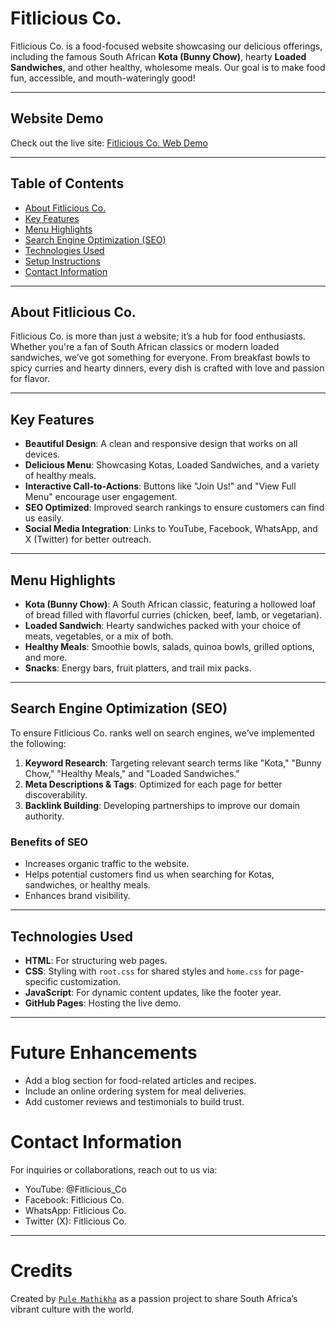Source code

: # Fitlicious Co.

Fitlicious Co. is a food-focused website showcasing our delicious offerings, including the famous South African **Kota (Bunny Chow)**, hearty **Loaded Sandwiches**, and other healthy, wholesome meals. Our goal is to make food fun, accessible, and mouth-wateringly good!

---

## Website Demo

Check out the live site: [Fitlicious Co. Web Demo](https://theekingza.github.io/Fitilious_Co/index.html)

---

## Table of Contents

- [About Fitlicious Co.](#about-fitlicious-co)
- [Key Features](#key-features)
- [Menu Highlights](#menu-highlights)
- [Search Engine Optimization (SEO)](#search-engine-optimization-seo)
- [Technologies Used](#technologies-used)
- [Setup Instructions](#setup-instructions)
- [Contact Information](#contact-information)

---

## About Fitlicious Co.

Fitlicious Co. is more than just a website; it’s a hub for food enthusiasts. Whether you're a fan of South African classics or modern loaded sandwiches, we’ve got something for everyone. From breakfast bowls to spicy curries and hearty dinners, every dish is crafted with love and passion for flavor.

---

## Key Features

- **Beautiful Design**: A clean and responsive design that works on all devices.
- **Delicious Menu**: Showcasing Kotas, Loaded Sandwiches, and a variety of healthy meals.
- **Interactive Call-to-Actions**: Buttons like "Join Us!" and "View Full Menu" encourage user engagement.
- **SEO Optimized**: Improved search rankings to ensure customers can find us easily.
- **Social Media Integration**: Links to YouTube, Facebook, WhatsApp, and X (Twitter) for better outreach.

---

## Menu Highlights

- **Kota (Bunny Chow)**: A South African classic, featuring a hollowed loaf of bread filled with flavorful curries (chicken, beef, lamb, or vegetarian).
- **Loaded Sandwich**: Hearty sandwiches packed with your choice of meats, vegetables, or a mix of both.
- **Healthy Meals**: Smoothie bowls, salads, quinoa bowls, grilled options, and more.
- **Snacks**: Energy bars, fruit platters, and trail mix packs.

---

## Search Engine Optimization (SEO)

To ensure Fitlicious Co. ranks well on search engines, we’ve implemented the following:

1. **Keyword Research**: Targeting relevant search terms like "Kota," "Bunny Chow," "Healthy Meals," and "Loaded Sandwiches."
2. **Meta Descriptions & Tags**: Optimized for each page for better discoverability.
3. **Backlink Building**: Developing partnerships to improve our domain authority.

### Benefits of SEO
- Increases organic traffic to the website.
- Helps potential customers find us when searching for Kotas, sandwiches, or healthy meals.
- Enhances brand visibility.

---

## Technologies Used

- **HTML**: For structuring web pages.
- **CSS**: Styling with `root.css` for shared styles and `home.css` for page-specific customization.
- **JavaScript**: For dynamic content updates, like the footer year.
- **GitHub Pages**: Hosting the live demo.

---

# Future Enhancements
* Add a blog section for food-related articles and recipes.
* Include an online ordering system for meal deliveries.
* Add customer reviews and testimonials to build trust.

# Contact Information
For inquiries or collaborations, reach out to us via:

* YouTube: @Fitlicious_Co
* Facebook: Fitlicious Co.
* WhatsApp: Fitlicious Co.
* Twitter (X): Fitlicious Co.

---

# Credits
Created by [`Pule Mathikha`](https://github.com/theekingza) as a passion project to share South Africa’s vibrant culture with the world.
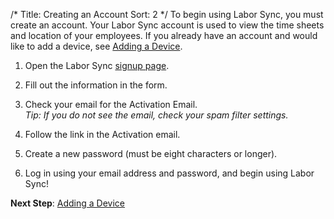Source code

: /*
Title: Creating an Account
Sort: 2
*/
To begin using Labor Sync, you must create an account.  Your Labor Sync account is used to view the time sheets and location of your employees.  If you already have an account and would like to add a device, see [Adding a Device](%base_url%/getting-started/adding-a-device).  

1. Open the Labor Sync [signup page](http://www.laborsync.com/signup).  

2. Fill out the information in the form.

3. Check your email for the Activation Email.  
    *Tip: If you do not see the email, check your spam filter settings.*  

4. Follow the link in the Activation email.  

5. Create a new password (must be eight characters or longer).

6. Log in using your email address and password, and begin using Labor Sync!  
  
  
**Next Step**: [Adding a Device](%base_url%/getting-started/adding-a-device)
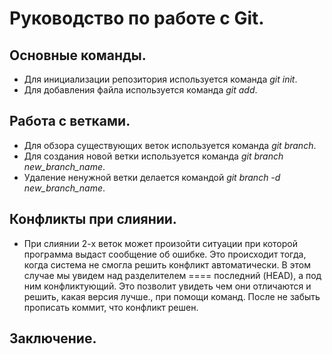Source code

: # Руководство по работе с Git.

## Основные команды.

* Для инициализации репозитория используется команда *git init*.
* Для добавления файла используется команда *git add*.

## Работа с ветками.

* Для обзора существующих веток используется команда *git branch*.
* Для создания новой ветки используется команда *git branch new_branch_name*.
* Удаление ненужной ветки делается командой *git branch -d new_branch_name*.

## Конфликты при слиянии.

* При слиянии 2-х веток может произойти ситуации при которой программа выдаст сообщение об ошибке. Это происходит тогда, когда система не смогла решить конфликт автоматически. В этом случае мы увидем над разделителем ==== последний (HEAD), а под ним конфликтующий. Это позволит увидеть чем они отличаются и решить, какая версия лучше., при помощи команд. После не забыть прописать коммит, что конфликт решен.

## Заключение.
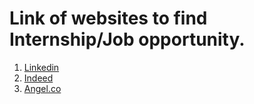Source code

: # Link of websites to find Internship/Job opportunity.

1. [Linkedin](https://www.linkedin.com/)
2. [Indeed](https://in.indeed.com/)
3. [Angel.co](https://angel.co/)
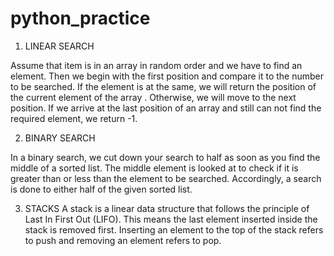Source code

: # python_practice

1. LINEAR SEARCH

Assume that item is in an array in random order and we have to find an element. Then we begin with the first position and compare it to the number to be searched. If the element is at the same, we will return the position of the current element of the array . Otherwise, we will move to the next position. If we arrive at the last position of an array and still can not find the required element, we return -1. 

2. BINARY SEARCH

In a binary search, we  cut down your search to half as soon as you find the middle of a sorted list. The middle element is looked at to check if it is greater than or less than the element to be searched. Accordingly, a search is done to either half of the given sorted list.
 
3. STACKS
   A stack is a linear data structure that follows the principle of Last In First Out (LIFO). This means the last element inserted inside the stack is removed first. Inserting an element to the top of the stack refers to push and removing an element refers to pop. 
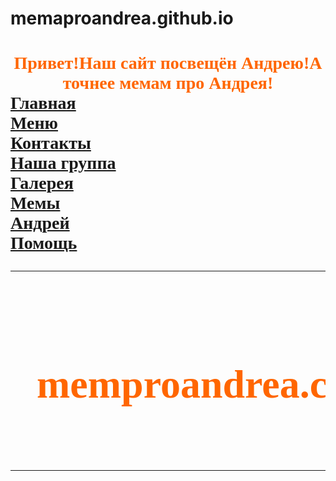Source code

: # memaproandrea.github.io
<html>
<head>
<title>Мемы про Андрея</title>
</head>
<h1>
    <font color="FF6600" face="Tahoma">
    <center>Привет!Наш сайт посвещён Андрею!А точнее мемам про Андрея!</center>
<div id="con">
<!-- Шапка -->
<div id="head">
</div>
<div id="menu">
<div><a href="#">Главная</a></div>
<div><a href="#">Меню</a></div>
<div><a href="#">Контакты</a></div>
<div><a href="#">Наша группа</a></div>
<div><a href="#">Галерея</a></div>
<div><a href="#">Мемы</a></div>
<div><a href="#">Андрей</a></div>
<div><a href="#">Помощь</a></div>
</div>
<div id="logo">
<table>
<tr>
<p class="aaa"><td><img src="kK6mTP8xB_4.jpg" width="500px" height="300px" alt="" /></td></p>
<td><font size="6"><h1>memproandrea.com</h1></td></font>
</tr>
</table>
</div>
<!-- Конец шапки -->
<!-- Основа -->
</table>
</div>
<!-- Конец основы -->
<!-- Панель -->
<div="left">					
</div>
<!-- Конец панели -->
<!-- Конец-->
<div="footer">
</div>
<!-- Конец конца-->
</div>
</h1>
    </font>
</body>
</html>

==

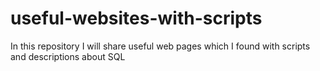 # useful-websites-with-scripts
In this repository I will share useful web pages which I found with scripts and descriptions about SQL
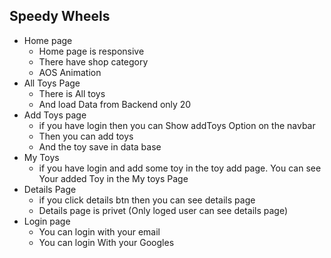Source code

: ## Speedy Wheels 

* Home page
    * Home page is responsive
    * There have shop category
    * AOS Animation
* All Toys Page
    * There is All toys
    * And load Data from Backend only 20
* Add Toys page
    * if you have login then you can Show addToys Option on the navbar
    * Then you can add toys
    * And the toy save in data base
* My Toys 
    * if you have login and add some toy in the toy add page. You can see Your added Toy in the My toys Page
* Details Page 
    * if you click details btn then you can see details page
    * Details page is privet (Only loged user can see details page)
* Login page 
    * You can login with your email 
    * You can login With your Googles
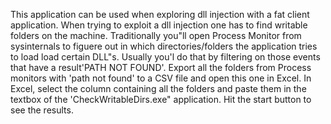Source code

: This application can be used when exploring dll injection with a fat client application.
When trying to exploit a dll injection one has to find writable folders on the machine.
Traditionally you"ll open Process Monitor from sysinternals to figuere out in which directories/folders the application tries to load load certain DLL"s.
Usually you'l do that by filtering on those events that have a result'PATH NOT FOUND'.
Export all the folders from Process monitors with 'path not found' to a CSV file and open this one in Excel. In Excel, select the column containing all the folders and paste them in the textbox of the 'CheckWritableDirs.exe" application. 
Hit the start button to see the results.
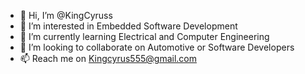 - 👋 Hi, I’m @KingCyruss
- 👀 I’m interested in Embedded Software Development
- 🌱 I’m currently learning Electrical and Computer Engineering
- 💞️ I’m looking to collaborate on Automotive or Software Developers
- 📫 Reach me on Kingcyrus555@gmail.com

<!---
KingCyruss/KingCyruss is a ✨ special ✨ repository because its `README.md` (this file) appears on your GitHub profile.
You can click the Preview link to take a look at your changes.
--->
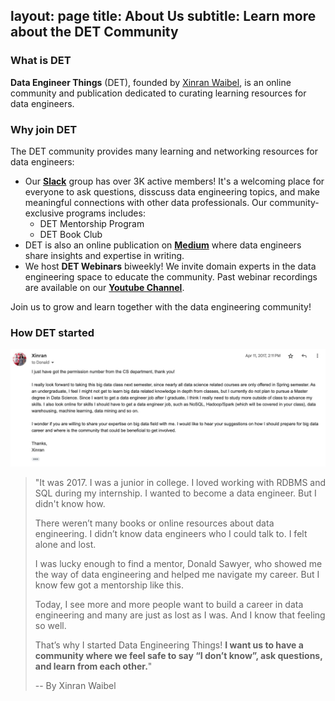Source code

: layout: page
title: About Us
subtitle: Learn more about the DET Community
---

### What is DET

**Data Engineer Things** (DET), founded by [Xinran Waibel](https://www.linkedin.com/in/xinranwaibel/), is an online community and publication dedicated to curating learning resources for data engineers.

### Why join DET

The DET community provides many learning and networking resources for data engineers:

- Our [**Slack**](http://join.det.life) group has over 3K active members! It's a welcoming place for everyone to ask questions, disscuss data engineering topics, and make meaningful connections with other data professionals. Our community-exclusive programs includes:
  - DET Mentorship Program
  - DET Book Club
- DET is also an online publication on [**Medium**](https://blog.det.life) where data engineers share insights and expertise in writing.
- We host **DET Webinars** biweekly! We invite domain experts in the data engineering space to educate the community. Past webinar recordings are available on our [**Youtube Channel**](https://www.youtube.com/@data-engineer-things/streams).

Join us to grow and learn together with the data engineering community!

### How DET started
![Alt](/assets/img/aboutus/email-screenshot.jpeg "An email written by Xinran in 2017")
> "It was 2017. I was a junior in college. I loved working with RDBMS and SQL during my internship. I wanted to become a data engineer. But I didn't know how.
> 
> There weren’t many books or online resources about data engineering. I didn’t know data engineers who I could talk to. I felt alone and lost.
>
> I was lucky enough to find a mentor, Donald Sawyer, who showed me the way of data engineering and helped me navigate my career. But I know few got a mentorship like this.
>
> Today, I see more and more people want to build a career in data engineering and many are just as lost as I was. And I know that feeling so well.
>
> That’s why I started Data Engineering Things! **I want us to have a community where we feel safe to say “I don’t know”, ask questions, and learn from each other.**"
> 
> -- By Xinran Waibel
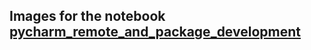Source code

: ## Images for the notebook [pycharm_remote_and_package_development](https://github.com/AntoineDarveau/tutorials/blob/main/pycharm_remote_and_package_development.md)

---

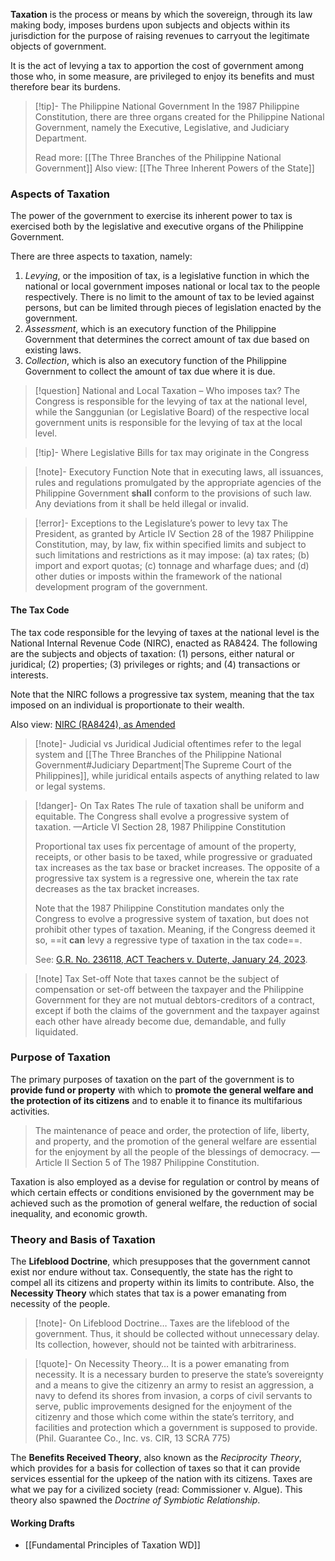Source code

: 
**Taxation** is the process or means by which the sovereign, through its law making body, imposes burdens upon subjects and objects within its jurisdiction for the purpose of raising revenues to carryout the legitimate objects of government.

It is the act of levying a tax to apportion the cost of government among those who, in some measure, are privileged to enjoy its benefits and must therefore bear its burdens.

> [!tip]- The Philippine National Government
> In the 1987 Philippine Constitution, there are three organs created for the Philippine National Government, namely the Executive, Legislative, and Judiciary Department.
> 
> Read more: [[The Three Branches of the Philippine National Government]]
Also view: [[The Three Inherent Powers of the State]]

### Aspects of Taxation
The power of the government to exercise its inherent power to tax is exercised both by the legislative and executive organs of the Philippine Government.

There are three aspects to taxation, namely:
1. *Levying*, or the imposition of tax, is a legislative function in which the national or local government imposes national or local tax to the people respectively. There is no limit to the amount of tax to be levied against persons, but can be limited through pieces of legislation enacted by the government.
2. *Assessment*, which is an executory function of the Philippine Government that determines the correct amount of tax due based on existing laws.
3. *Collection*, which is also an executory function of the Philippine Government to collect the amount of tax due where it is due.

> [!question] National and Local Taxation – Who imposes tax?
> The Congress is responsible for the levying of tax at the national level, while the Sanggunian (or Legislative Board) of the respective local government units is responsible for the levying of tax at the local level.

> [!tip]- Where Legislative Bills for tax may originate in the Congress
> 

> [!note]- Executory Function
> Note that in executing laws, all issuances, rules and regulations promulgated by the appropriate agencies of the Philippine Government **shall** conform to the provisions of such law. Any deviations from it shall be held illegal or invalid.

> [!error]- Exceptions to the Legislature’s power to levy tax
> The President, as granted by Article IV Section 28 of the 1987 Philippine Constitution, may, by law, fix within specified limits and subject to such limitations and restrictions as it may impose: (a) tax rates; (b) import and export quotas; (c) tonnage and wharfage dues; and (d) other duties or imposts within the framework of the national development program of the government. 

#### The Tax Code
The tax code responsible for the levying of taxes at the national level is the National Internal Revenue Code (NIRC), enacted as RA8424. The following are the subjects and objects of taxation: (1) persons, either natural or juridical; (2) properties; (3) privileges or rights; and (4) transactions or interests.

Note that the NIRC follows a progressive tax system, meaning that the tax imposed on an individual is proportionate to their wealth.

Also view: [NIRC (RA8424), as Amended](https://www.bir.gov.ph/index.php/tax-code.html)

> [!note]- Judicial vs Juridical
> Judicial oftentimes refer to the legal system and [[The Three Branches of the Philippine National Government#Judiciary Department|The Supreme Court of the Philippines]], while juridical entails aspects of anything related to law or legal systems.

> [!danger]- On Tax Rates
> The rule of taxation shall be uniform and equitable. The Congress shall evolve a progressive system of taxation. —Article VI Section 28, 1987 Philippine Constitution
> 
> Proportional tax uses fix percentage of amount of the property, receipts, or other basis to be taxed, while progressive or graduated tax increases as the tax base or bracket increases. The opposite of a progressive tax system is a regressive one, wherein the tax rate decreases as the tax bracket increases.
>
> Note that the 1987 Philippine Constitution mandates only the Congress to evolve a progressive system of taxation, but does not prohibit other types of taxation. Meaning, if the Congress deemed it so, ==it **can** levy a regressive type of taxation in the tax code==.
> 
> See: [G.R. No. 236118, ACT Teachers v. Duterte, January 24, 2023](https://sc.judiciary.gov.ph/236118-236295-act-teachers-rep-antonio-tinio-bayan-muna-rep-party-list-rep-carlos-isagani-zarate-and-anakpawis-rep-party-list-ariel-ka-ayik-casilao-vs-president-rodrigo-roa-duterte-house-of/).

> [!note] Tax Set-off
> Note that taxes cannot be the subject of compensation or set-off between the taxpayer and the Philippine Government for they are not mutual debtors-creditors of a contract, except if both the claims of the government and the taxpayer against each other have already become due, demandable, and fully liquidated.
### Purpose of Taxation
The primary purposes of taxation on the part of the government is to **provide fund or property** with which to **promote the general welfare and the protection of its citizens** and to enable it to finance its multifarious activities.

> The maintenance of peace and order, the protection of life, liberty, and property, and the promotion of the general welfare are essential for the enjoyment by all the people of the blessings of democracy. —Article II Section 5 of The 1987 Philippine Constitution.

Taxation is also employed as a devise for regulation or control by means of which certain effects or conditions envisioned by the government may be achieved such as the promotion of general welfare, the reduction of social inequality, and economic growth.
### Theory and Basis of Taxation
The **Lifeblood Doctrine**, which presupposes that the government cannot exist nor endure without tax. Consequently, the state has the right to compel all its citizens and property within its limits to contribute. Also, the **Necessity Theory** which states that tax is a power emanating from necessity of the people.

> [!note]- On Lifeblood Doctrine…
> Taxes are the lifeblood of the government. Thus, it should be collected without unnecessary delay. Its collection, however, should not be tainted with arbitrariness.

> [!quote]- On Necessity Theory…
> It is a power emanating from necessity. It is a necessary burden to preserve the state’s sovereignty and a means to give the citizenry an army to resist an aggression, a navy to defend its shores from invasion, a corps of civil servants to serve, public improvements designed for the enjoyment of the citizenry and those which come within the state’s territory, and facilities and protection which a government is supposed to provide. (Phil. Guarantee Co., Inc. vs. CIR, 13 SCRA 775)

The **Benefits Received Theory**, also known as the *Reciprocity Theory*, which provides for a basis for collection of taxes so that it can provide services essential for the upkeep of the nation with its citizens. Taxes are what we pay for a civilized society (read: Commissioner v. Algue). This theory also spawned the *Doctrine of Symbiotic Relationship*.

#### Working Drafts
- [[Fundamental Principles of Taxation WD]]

● WORK TO COMPLETE
Your reply should hold every line from the data that contains "Features", copied in full.

● WRITTEN SOLUTION
- [Key Features](#key-features)
## Key Features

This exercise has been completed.